**How to complete this task:** Below are the records. Gather each line that holds "adhocColorClasses".

++++ Material for this task

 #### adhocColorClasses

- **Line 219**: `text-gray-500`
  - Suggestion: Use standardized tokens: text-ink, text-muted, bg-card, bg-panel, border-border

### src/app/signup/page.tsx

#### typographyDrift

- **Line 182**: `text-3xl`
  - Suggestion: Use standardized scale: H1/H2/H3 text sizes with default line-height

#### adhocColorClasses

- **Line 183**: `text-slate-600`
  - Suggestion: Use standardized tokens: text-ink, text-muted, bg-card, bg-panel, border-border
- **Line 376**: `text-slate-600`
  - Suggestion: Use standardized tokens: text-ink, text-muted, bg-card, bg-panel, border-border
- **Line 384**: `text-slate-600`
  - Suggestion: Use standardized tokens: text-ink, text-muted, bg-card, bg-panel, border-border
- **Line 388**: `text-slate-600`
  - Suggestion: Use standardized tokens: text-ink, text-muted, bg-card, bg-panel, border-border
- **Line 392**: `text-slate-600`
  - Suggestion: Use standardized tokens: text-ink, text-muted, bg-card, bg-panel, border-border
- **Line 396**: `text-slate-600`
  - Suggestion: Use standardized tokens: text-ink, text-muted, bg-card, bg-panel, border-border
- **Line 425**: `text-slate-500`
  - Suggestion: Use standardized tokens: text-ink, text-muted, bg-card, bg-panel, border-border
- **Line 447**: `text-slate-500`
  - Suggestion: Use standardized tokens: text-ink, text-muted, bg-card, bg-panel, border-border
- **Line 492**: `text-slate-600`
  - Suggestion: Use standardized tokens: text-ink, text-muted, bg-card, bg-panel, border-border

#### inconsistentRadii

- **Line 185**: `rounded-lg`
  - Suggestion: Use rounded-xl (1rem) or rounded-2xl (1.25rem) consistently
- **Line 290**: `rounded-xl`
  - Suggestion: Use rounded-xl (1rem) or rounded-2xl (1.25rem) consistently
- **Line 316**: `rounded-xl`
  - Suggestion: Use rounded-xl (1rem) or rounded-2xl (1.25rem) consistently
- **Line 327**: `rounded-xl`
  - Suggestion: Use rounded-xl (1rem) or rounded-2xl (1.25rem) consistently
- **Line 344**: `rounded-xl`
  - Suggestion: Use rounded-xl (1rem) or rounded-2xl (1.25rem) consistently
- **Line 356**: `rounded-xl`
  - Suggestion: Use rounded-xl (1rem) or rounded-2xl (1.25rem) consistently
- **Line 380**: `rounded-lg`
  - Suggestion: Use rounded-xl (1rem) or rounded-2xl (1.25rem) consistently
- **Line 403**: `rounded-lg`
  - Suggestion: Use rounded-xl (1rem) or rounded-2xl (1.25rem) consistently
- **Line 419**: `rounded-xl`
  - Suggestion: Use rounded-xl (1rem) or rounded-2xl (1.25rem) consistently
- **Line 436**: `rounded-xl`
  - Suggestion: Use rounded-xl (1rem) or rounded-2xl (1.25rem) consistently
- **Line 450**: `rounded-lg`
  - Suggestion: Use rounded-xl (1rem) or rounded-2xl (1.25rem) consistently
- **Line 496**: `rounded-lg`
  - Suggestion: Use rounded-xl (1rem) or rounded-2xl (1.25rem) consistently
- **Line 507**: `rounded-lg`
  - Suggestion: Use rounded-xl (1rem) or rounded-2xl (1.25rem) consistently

++++++++

**Written solution:**
 #### adhocColorClasses
#### adhocColorClasses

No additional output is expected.